Rebirth - Cover

Rebirth

Copyright© 2016 by Lumpy

Chapter 2

Three Years Later

It was cold.

It's surprising how cold it gets in parts of the Middle East. Most people just think about the desert and the heat, but some of the mountains stay close to freezing in the winter months. It's even colder when you have a hodge-podge of thin rags for clothes, and your bed is a hard stone floor. Also, it didn't help that the guards had woken me up in the middle of the night by throwing a bucket of dirty water on me. From the smell, they had also used the bucket as a latrine at some point.

I was just assuming this was in the mountains, actually. It could be anywhere, at this point.

The last time I'd seen the outside of an enclosed room, was four months ago, give or take a week. Without a calendar, watch, or any kind of electronic device, it's hard to keep the days straight.

It was better now that they were holding me in some kind of house. The windows might have been shuttered, but they let enough light through that it was possible to tell night from day. That made keeping time a whole lot easier.

Before this house, I'd spent somewhere between six and eight months in a cave complex. The only lights were old mine lights, running off a generator. Sometimes the generator would break down, or run out of gas. I would be left in the dark, or with just a flashlight, for however long it took.

Other times the guards would shut off the lights, and then turn them on at irregular intervals. I think they liked to mess with my sense of time. They would randomly wish me merry Christmas or happy Fourth of July at weird intervals. Since they clearly didn't celebrate either of those holidays, the only point was to keep me on edge.

Of course, what was most surprising, was the fact that I was still alive! Generally, the Taliban, al Qaeda, and the half dozen other groups of insurgents operating in the Middle East only held western personnel long enough to pump them for information, and then they put on a big display of executing the soldier. Usually by an amateur who bungles a beheading.

I'd woken up in the desert three years ago, with my hands already bound, lying in the dirt. I was looking at the bodies of my friends, while the 'insurgents' searched for valuables and intel, in that order. I was certain that my life was on borrowed time. While I had been out, they had wiped out the rest of the convoy. The hillside was burning, so clearly our planes had made a pass, but it hadn't seemed to do any good. I was the only prisoner. The only reason I was still alive was that by the time they found me at the bottom of the slope below the road, whatever passed for leaders in the group had re-established enough order that they were able to keep the men from slitting my throat.

They had frog marched me up into the mountains, away from the ambush site. The first night we stayed in a village, I was hog tied and thrown into a storage room. The next day they sent me on to where I would spend the better part of six months. Dozens of men came through to interrogate me.

I would love to say I held out, that I made them kill me before I told them anything. But that is never the way it works. Everyone breaks, no matter how motivated. It's why terrorists around the world operated in separate cells, where information was extremely limited. And these were guys willing to blow themselves up for 'the cause'.

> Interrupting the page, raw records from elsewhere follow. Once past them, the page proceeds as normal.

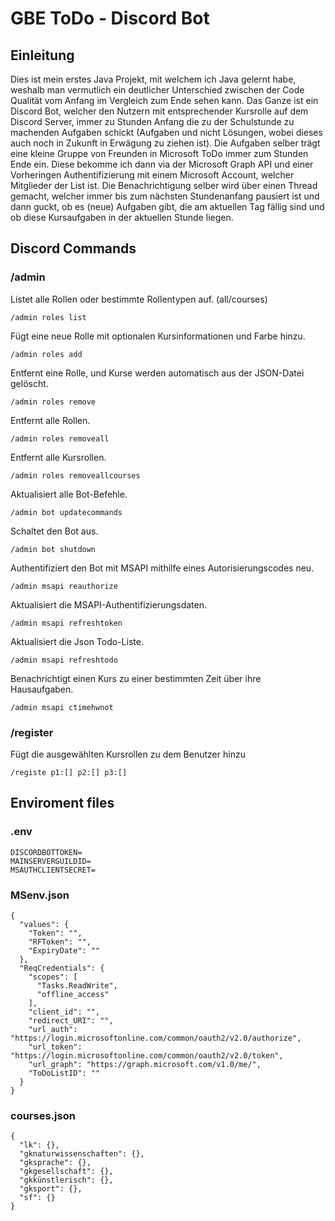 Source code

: # GBE ToDo - Discord Bot
## Einleitung
Dies ist mein erstes Java Projekt, mit welchem ich Java gelernt habe, weshalb man vermutlich ein deutlicher Unterschied zwischen der Code Qualität vom Anfang im Vergleich zum Ende sehen kann. Das Ganze ist ein Discord Bot, welcher den Nutzern mit entsprechender Kursrolle auf dem Discord Server, immer zu Stunden Anfang die zu der Schulstunde zu machenden Aufgaben schickt (Aufgaben und nicht Lösungen, wobei dieses auch noch in Zukunft in Erwägung zu ziehen ist). Die Aufgaben selber trägt eine kleine Gruppe von Freunden in Microsoft ToDo immer zum Stunden Ende ein. Diese bekomme ich dann via der Microsoft Graph API und einer Vorheringen Authentifizierung mit einem Microsoft Account, welcher Mitglieder der List ist. Die Benachrichtigung selber wird über einen Thread gemacht, welcher immer bis zum nächsten Stundenanfang pausiert ist und dann guckt, ob es (neue) Aufgaben gibt, die am aktuellen Tag fällig sind und ob diese Kursaufgaben in der aktuellen Stunde liegen.

## Discord Commands
### /admin
Listet alle Rollen oder bestimmte Rollentypen auf. (all/courses)
```
/admin roles list
```
Fügt eine neue Rolle mit optionalen Kursinformationen und Farbe hinzu.
```
/admin roles add
```
Entfernt eine Rolle, und Kurse werden automatisch aus der JSON-Datei gelöscht.
```
/admin roles remove
```
Entfernt alle Rollen.
```
/admin roles removeall
```
Entfernt alle Kursrollen.
```
/admin roles removeallcourses
```
Aktualisiert alle Bot-Befehle.
```
/admin bot updatecommands
```
Schaltet den Bot aus.
```
/admin bot shutdown
```
Authentifiziert den Bot mit MSAPI mithilfe eines Autorisierungscodes neu.
```
/admin msapi reauthorize
```
Aktualisiert die MSAPI-Authentifizierungsdaten.
```
/admin msapi refreshtoken
```
Aktualisiert die Json Todo-Liste.
```
/admin msapi refreshtodo
```
Benachrichtigt einen Kurs zu einer bestimmten Zeit über ihre Hausaufgaben.
```
/admin msapi ctimehwnot
```
### /register
Fügt die ausgewählten Kursrollen zu dem Benutzer hinzu
```
/registe p1:[] p2:[] p3:[]
```

## Enviroment files
### .env
```
DISCORDBOTTOKEN=
MAINSERVERGUILDID=
MSAUTHCLIENTSECRET=
```

### MSenv.json
```
{
  "values": {
    "Token": "",
    "RFToken": "",
    "ExpiryDate": ""
  },
  "ReqCredentials": {
    "scopes": [
      "Tasks.ReadWrite",
      "offline_access"
    ],
    "client_id": "",
    "redirect_URI": "",
    "url_auth": "https://login.microsoftonline.com/common/oauth2/v2.0/authorize",
    "url_token": "https://login.microsoftonline.com/common/oauth2/v2.0/token",
    "url_graph": "https://graph.microsoft.com/v1.0/me/",
    "ToDoListID": ""
  }
}
```

### courses.json
```
{
  "lk": {},
  "gknaturwissenschaften": {},
  "gksprache": {},
  "gkgesellschaft": {},
  "gkkünstlerisch": {},
  "gksport": {},
  "sf": {}
}
```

The army tries to give us the tools to resist as long as we can. Some of us, especially those like Special Forces that operate separately from the main body of the military much of the time, go to what is known as SERE school. It stands for Survival, Evasion, Resistance, and Escape. God, does the army love it's acronyms! They simulate capture, and train in techniques for resisting and staying sane in captivity. Having now experienced both the training and the real thing, I will say the training is only a shadow of what really happens.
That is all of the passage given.